Ma a differenza di quelli dell’artista spagnolo, i periodi di Franco Battiato non hanno avuto un colore marcato e caratteristico ma una tavolozza variegata, con tinte che si intersecavano tra loro.

Battiato e gli anni 60

Negli anni 60 Battiato pascolava in classifica con canzonette commerciali, che potevano essere buone per un ascolto di massa ma erano impantanate in mezzo a troppa concorrenza (più o meno) valida per poter sfondare del tutto. L’ artista siciliano, scelse poi di voler letteralmente fuggire da quel genere beat conciliante (e l’istinto di fuga gli venne mentre era in fila per andare sul palco del Festivalbar 1969 con “E’ l’amore” come raccontò poi divertito lui stesso) per rifugiarsi nello studio di nuove sonorità elettroniche a quel tempo del tutto sconosciute in Italia.

Gli anni 70 e la sperimentazione

Franco Battiato fece qualche esperienza semi-progressive con gruppi come gli Osage Tribe o i Genco Puro&Co. e decise poi di gettarsi in una nuova e coraggiosa carriera solista. Nel 1972 fu il primo musicista italiano a sperimentare il sintetizzatore inglese VCS3, un dispensatore di effetti elettronici che utilizzava degli oscillatori in tensione e lavorava per “sintesi sottrattiva” ( e tutta la musica di Battiato, anche quella da disco d’oro, avrebbe in futuro lavorato per sottrazione, togliendo gli orpelli in funzione dell’essenzialità elettronica sempre orecchiabile e creativa ma tuttavia mai banale o semplicistica). E siccome ai tempi non esisteva nessun Amazon, dovette volare a Londra per acquistarlo sul posto.

I suoi primi album sperimentali

Fu con questa innovativa carta d’identità sonora che il musicista di Jonia diede alla luce, nel 1972 e 73, i suoi primi due album sperimentali, Fetus e Pollution. Entrambi molto coraggiosi (il primo con un primo piano di un vero feto in copertina!) con musiche che esploravano la fantascienza biogenetica di Aldous Huxley (“Fetus” e “Meccanica” gli esempi più lampanti).
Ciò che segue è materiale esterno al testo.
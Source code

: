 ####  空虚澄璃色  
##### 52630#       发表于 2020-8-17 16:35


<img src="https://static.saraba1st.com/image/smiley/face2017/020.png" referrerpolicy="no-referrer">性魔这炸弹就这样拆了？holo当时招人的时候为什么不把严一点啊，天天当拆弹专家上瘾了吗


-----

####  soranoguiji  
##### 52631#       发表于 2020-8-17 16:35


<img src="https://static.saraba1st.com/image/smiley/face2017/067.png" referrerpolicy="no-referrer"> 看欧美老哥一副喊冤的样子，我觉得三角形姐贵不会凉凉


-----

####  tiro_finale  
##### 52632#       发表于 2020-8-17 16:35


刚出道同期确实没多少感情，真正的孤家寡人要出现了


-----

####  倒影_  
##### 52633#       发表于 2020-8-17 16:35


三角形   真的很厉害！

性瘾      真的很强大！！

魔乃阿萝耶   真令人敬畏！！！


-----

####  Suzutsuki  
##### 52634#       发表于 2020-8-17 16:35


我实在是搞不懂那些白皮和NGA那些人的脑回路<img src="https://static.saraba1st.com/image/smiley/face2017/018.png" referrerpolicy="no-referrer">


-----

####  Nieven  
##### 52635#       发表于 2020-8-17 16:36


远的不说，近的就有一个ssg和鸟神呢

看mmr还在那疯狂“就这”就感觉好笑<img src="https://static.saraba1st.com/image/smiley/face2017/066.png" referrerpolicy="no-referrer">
Pollution lanciava addirittura una sfida ante litteram all’ inquinamento (con tanto di invito pubblicitario a spegnere per un giorno intero tutti i motori a scoppio presenti nella penisola), con pezzi già più centrati musicalmente come “Areknames” che dà la misura della sua capacità di usare il vocoder in modo psichedelico; “31 Dicembre 1999 ore 9” e “Ti sei mai chiesto quale funzione hai” con profezie inquietanti condite da uno scanzonato valzer ottocentesco di sottofondo. Su tutto spicca la title track “Pollution” in cui Battiato canta come fosse un canzone la definizione fisica di portata di un condotto e rompe in singhiozzi disperati verso la fine del pezzo, quasi a voler simboleggiare l’umanità che prende la terribile coscienza del fatto che sta iniziando ad autodistruggersi portando il pianeta con se.

“Sulle corde di Aries”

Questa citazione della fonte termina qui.